How to complete this task |
Where does the word "hardforks" occur in the material? Copy each line that has it.

Extracted material |
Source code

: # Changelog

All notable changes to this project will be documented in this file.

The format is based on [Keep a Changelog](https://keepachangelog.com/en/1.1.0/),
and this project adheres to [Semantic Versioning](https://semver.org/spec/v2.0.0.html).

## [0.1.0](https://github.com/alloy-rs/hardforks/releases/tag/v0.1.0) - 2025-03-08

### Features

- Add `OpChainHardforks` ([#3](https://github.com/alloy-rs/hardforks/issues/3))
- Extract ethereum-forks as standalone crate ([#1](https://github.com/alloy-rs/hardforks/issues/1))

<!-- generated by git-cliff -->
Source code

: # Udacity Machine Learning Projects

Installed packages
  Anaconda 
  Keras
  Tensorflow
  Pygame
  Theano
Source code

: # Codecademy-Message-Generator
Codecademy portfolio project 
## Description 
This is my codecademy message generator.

Answer for the task |
## [0.1.0](https://github.com/alloy-rs/hardforks/releases/tag/v0.1.0) - 2025-03-08
- Add `OpChainHardforks` ([#3](https://github.com/alloy-rs/hardforks/issues/3))
- Extract ethereum-forks as standalone crate ([#1](https://github.com/alloy-rs/hardforks/issues/1))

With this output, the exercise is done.